Jair Bolsonaro.

El presidente electo de Brasil, Jair Bolsonaro, lidiará a partir del 1 de enero con la actual dependencia económica con China, el mayor socio comercial del país desde 2009, y su deseo de acercarse más al Gobierno del presidente estadounidense, Donald Trump.

Cualquier decisión que tome Bolsonaro, anticomunista declarado, hacia un lado u otro será decisiva para el futuro de un Brasil que aún siente los estragos de la crisis de los últimos años.

El mandatario electo mandó hoy una señal al recibir en su casa a John Bolton, asesor de seguridad nacional de Trump, para hablar, entre otros asuntos, del comercio bilateral y la influencia política y económica de China en Latinoamérica.

“Tenemos que aproximarnos. Eso parece muy importante”, declaró en el encuentro el futuro jefe del Gabinete de Seguridad Institucional, el general de la reserva Augusto Heleno Ribeiro.

Pekín, un actor clave en la región que aprovechó el espacio que dejó EE.UU., asiste con cautela estos movimientos y más desde que el ultraderechista aseveró durante su campaña electoral que “China no está comprando en Brasil, está comprando Brasil”.

Esa afirmación hizo saltar todas las alarmas en la potencia asiática, que enseguida advirtió al ultraderechista de las consecuencias que tendría romper los pactos económicos vigentes.

A partir de ahí, Bolsonaro cambió de actitud, recibió al embajador de China en Brasil, Li Jinzhang, ya como presidente electo y manifestó que su intención es “seguir haciendo negocios con todo el mundo sin distinción ideológica”.

China “merece una medalla, porque en la peor crisis económica del país, tuvo el coraje de apostar en Brasil y correr el riesgo de invertir robustamente”, afirmó a Efe Charles Tang, presidente de la Cámara de Comercio e Industria Brasil-China.

“China no manda sus infantes navales, manda sus empresarios y ejecutivos para hacer comercio, inversiones en una política de ganar-ganar, donde China gana y los países donde invierte ganan también”, defendió.

En 2017 fue el destino del 22 % del total de las exportaciones brasileñas y el 18 % de las importaciones, según datos oficiales.

Además, China invirtió 54.000 millones de dólares entre 2003 y 2017 en 97 proyectos y ha anunciado otra inyección de 72.000 millones dólares.

Casi el 70 % de sus inversiones en el país se concentran en cuatro sectores: extracción de petróleo y gas, energía eléctrica, extracción de minerales metálicos y metalurgia.

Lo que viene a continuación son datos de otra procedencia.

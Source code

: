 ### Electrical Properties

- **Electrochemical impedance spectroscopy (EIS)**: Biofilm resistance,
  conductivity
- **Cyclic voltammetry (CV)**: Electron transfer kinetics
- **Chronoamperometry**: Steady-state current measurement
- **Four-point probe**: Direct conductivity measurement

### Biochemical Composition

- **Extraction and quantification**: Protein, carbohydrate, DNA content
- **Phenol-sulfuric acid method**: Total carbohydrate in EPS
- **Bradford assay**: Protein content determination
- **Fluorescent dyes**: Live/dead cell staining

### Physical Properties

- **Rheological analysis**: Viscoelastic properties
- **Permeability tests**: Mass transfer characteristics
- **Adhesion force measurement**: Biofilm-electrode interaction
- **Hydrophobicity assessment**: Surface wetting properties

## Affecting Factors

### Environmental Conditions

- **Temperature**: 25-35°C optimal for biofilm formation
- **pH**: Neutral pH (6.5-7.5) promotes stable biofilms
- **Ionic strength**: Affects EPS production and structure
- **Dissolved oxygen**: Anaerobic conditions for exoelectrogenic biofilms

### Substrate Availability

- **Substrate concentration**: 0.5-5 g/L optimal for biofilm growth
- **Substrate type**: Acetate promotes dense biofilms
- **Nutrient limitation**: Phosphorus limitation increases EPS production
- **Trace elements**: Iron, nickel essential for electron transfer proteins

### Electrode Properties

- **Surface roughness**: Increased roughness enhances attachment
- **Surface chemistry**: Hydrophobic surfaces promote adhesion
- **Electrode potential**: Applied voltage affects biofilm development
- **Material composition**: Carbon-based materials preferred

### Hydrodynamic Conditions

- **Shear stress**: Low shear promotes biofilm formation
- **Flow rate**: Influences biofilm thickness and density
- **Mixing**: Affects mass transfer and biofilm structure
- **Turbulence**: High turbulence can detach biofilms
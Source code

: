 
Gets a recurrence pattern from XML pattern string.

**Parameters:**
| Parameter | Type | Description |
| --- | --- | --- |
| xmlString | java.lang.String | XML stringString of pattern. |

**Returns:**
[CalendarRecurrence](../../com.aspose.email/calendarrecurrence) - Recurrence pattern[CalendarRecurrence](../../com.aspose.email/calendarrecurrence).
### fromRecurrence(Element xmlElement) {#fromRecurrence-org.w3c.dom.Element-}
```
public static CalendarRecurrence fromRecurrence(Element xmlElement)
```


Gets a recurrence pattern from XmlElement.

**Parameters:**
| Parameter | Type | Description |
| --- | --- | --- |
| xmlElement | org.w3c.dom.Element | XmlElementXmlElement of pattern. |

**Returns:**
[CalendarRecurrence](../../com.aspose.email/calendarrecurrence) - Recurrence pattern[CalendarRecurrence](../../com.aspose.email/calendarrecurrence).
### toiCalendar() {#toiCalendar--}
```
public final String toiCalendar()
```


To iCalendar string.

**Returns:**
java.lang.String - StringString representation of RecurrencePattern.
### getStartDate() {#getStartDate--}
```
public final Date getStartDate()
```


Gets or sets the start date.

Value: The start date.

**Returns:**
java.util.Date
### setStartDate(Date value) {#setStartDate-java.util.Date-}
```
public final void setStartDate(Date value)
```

Compra principalmente materias primas, como soja, cuyas importaciones se han disparado por causa de la guerra comercial con Estados Unidos.

“Reducir el comercio con China es darse un tiro en la cabeza, China es el principal socio comercial” y “tenemos superávit”, por tanto “no podemos renunciar a él de ninguna forma”, afirmó a Efe el profesor Paulo Dutra, coordinador del curso de Economía en la Facultad Armando Alvares Penteado.

“Somos literalmente dependientes del comercio con China y cualquier restricción” puede desembocar en un descenso de sus importaciones y recortes en la inversión, añadió.

Pero la llegada al poder de Bolsonaro, quien se declara un admirador de Trump, puede provocar un cambio de tendencia.

Las consecuencias económicas sobre un posible cambio en las preferencias entre China y EE.UU. se suman además a las que tendría el prometido cambio a Jerusalén de la embajada brasileña en Israel, por la importancia del mercado árabe en las exportaciones de carne.

Desde el vecino del norte, llegan cantos de sirena. Bolton calificó de “oportunidad histórica” la elección de Bolsonaro y hoy, tras la reunión, dijo que EE.UU., segundo mayor socio comercial de Brasil, espera una “asociación dinámica”.

Días antes, el diplomático estadounidense Thomas Shannon declaró en una entrevista con el diario Folha de Sao Paulo que su país “ofrece mucho más” a Brasil que China.

Dutra consideró que hay espacio para aumentar el flujo comercial con EE.UU., que recibe una mayor cantidad de productos con valor agregado, lo que “incentivaría el desarrollo de la industria brasileña”.

Pero alertó de que algunos indicadores señalan que la economía estadounidense entrará próximamente en “proceso de recesión”, por lo que Brasil “estaría apostando en el lugar equivocado nuevamente”.

Charles Tang también advirtió que “China tiene el mundo entero para invertir” y “no necesita” a los países donde no es bienvenida.

No obstante, cree que Bolsonaro “una vez en el poder, va a entender que lo que necesita ser observado son los intereses de Brasil y no sus ideas o preferencias personales”.